Why has House of Cards riveted the American imagination? Even President Obama called for spoiler alerts after the second season was released lest he find out plot twists before he got to them. Kevin Spacey may seduce us with his lush Southern drawl but that is just a device not an explanation. Has wickedness become the cultural conundrum we want to unravel and thus the road to mass media success?

If, indeed, as Solzhenitsyn claimed, "The battle line between good and evil runs through the heart of every man" then we all not only have some evil in our hearts but we also might be trying to find out where evil starts and stops, and the power it has to take us to the dark side.

Evil has a perverse beauty to it. It always has. Satan was an angel before his fall. Whether you see evil in a religious context, demonic in nature, or in a secular manner, as wrongful behavior driven by wanton self-absorption, it requires its opposite, namely good, to give it shape and meaning. What's more, the greater the tension between good and evil the more we can appreciate its presence and its force. The beauty of evil may not be in its images but in the virtuosity of how it goes about claiming our lives and souls.

Enter the Honorable Francis Underwood, congressman become vice president of the United States (a heartbeat away from the top), and his divinely luscious wife, Claire (mirror, who is the loveliest of them all?).

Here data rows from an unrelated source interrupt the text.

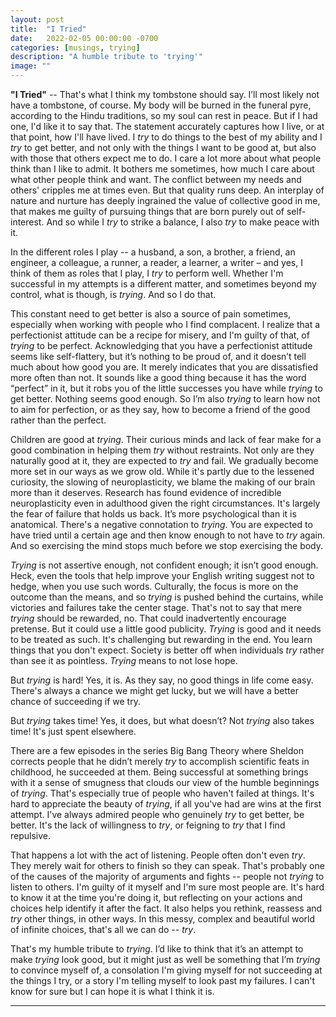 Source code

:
 ```yaml
---
layout: post
title:  "I Tried"
date:   2022-02-05 00:00:00 -0700
categories: [musings, trying]
description: "A humble tribute to 'trying'"
image: ""
---
```

**"I Tried"** -- That's what I think my tombstone should say. I’ll most likely not have a tombstone, of course. My body will be burned in the funeral pyre, according to the Hindu traditions, so my soul can rest in peace. But if I had one, I'd like it to say that. The statement accurately captures how I live, or at that point, how I'll have lived. I *try* to do things to the best of my ability and I *try* to get better, and not only with the things I want to be good at, but also with those that others expect me to do. I care a lot more about what people think than I like to admit. It bothers me sometimes, how much I care about what other people think and want. The conflict between my needs and others' cripples me at times even. But that quality runs deep. An interplay of nature and nurture has deeply ingrained the value of collective good in me, that makes me guilty of pursuing things that are born purely out of self-interest. And so while I *try* to strike a balance, I also *try* to make peace with it. 

In the different roles I play -- a husband, a son, a brother, a friend, an engineer, a colleague, a runner, a reader, a learner, a writer – and yes, I think of them as roles that I play, I *try* to perform well. Whether I'm successful in my attempts is a different matter, and sometimes beyond my control, what is though, is *trying*. And so I do that. 

This constant need to get better is also a source of pain sometimes, especially when working with people who I find complacent. I realize that a perfectionist attitude can be a recipe for misery, and I'm guilty of that, of *trying* to be perfect. Acknowledging that you have a perfectionist attitude seems like self-flattery, but it’s nothing to be proud of, and it doesn’t tell much about how good you are. It merely indicates that you are dissatisfied more often than not. It sounds like a good thing because it has the word “perfect” in it, but it robs you of the little successes you have while *trying* to get better. Nothing seems good enough. So I’m also *trying* to learn how not to aim for perfection, or as they say, how to become a friend of the good rather than the perfect.

Children are good at *trying*. Their curious minds and lack of fear make for a good combination in helping them *try* without restraints. Not only are they naturally good at it, they are expected to *try* and fail. We gradually become more set in our ways as we grow old. While it's partly due to the lessened curiosity, the slowing of neuroplasticity, we blame the making of our brain more than it deserves. Research has found evidence of incredible neuroplasticity even in adulthood given the right circumstances. It's largely the fear of failure that holds us back. It’s more psychological than it is anatomical. There's a negative connotation to *trying*. You are expected to have tried until a certain age and then know enough to not have to *try* again. And so exercising the mind stops much before we stop exercising the body.

*Trying* is not assertive enough, not confident enough; it isn’t good enough. Heck, even the tools that help improve your English writing suggest not to hedge, when you use such words. Culturally, the focus is more on the outcome than the means, and so *trying* is pushed behind the curtains, while victories and failures take the center stage. That's not to say that mere *trying* should be rewarded, no. That could inadvertently encourage pretense. But it could use a little good publicity. *Trying* is good and it needs to be treated as such. It's challenging but rewarding in the end. You learn things that you don't expect. Society is better off when individuals *try* rather than see it as pointless. *Trying* means to not lose hope.

But *trying* is hard! Yes, it is. As they say, no good things in life come easy. There's always a chance we might get lucky, but we will have a better chance of succeeding if we try.

But *trying* takes time! Yes, it does, but what doesn’t? Not *trying* also takes time! It's just spent elsewhere.

There are a few episodes in the series Big Bang Theory where Sheldon corrects people that he didn’t merely *try* to accomplish scientific feats in childhood, he succeeded at them. Being successful at something brings with it a sense of smugness that clouds our view of the humble beginnings of *trying*. That's especially true of people who haven't failed at things. It's hard to appreciate the beauty of *trying*, if all you've had are wins at the first attempt. I've always admired people who genuinely *try* to get better, be better. It's the lack of willingness to *try*, or feigning to *try* that I find repulsive.

That happens a lot with the act of listening. People often don't even *try*. They merely wait for others to finish so they can speak. That's probably one of the causes of the majority of arguments and fights -- people not *trying* to listen to others. I'm guilty of it myself and I'm sure most people are. It's hard to know it at the time you're doing it, but reflecting on your actions and choices help identify it after the fact. It also helps you rethink, reassess and *try* other things, in other ways. In this messy, complex and beautiful world of infinite choices, that's all we can do -- *try*.

That's my humble tribute to *trying*. I’d like to think that it’s an attempt to make *trying* look good, but it might just as well be something that I’m *trying* to convince myself of, a consolation I'm giving myself for not succeeding at the things I try, or a story I'm telling myself to look past my failures. I can't know for sure but I can hope it is what I think it is.

*****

They are each wickedly beautiful artists in their undaunted quest for power and fame. They have each polished their evil swords so they gleam in the night. They menace, gain ground, and titillate with their capacity to triumph and in the danger they stand to wreak. They are the master class in evil: all the more so since they are cloaked with social privilege and stature -- and conduct themselves under the flag of virtue and the United States of America.

Underwood offers us this gem: "For those of us climbing to the top of the food chain, there can be no mercy. There is but one rule: Hunt or be hunted." At another moment he educates that "The road to power is paved with hypocrisy and casualties." The implicit premise in his words is that life is about climbing. The moral, so to speak, of his admonition and assertion is that mercy is for fools.

So, why do we watch? Why are the ratings so high that Season 3 has already been contracted by Netflix?

The deft enactment of orchestrated power is a sight to behold, on the gridiron or the halls of Congress and the White House, I offered in my earlier review of House of Cards . Evil is certainly not virtuous but it can, and is here, delivered with virtuosity. While virtue may evoke admiration, evil excites. The Underwoods are like power porn. They flesh out our fantasies. They are a trip into the forbidden in us all.

There is no escaping evil, as Einstein instructs. There is only our capacity to see it in all its malevolent forms and to find the resolve and community to contain it. House of Cards is a marvelously prepared and delivered primer on evil. Maybe, on a good day, we can use it to remind us of how difficult a life of virtue can be to achieve.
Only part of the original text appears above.